TV? Yep, Stan worked on the program Time for Beany and won three Emmy awards for his efforts. And, there were the commercials.
Records? Stan was a past-master at satirizing the hits of the day, from Elvis to Lawrence Welk. Stan used the voices of Daws Butler, June Foray, Jessie White, Peter Leeds and many other experienced voices to work the magic he would write for them. And who can forget his "History of America" volumes I and II? Diehard fans of these albums will no doubt remember the lines from which the title of this article is drawn.
Radio? Stan was chosen by CBS to replace the King of Radio, Jack Benny, when Jack moved to television in 1953. Although Stan would only last less than one season, there was no doubt that "Elderly Man River", "The Honey Earthers" and "Incident at Los Varoces" were on the cutting edge of radio satire. Even after the demise of radio drama, Stan issued numerous pro-radio commercials.
Films? Stan appeared in several feature films, most notably Callaway went Thataway and It's a Mad Mad Mad Mad World. But Stan also did the voices in dozens of cartoons, at one time even sharing the mike with the inimitable Mel Blanc.
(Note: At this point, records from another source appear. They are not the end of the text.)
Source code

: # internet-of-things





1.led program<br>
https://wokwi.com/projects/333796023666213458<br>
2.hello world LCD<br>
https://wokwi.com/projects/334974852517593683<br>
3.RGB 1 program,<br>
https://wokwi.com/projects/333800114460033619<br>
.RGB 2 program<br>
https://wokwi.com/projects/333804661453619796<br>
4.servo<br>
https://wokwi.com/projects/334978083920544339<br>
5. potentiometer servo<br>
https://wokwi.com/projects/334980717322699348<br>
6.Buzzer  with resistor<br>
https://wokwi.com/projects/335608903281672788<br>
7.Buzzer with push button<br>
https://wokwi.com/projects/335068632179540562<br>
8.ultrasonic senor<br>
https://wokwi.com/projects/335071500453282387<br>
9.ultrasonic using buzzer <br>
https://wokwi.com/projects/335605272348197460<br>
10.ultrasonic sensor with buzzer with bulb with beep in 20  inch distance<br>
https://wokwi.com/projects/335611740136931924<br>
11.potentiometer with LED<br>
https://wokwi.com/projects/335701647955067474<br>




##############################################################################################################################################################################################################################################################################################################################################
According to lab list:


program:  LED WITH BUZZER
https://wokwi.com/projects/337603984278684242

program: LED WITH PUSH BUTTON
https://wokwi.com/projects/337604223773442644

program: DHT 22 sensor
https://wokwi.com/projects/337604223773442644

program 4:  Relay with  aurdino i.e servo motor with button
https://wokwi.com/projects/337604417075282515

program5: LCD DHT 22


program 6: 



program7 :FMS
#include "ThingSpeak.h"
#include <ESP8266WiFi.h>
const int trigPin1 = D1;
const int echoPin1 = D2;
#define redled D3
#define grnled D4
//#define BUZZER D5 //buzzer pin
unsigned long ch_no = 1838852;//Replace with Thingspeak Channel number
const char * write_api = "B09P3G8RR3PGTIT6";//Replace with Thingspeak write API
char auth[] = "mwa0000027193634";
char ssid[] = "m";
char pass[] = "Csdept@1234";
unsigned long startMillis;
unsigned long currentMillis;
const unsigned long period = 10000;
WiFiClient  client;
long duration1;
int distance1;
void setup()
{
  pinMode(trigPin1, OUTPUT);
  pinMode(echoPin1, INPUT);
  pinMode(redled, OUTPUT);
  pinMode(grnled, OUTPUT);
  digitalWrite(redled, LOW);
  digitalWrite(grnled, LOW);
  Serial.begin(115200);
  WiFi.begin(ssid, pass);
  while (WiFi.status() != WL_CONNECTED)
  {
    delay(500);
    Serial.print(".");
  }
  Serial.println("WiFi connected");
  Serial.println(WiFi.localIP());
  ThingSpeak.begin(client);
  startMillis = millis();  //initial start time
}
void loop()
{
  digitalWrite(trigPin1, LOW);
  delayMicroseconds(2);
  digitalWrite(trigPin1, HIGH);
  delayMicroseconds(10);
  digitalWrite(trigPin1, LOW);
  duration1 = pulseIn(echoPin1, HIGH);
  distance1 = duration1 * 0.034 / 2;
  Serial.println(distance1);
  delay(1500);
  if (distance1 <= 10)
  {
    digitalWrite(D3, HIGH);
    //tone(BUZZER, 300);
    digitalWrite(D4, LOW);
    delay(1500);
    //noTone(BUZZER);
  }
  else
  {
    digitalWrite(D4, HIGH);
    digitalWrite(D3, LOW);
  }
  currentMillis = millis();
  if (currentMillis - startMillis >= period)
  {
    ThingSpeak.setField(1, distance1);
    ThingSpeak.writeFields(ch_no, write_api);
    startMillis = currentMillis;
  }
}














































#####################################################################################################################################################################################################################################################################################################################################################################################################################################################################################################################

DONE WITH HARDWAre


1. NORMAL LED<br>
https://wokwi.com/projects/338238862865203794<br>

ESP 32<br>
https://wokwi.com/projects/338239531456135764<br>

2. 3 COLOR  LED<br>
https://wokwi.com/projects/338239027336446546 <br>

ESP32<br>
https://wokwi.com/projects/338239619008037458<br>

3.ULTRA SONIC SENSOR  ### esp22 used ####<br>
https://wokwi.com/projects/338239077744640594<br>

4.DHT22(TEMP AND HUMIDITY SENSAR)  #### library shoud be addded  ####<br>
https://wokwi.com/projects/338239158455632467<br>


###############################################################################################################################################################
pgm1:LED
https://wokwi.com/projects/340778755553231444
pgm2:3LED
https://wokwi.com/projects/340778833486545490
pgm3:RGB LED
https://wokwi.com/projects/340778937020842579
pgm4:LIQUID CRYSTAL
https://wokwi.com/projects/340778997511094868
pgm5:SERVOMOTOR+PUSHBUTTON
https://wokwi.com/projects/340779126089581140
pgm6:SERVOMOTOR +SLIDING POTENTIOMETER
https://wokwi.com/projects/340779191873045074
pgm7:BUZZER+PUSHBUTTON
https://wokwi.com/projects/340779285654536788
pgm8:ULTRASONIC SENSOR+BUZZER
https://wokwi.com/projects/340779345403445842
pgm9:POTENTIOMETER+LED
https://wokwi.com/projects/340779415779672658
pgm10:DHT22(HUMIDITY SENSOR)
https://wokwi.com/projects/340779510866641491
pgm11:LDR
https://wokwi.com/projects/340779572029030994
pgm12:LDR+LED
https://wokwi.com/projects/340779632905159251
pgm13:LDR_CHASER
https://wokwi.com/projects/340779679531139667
Advertising? This where the story gets off the beaten course, for Stan was supposedly so dismayed over the poor quality of the advertising messages of the day that he formed his own firm, and proceeded to introduce humor into the advertising media. "Today the pits, tomorrow the wrinkles. Sunsweet marches on!" was the tagline for his Sunsweet campaign. "Who put eight great tomatoes in that little bitty can?" helped sell more Contadina Tomato Paste. And who can forget that Jenos Pizza Roll commercial featuring The Lone Ranger and Tonto? All told, Stan won 21 Clio Awards for his advertising efforts.
Stan ultimately returned to radio, hosting the program When Radio Was, which featured radio programs from the Golden Age. Sadly, Stan left us on April 7, 2015 at age 88 before he could deliver on a promise and give us "The History of America Volume Ill".
There is so much more to the Stan Freberg story, and telling all that there is to tell would take years. Suffice it to say that, if there is a Pearly Gate with Saint Peter checking IDs, Stan was granted admission, but probably with a stern warning to watch his step, as "The Big Guy" is very sensitive about rumblings of mutiny.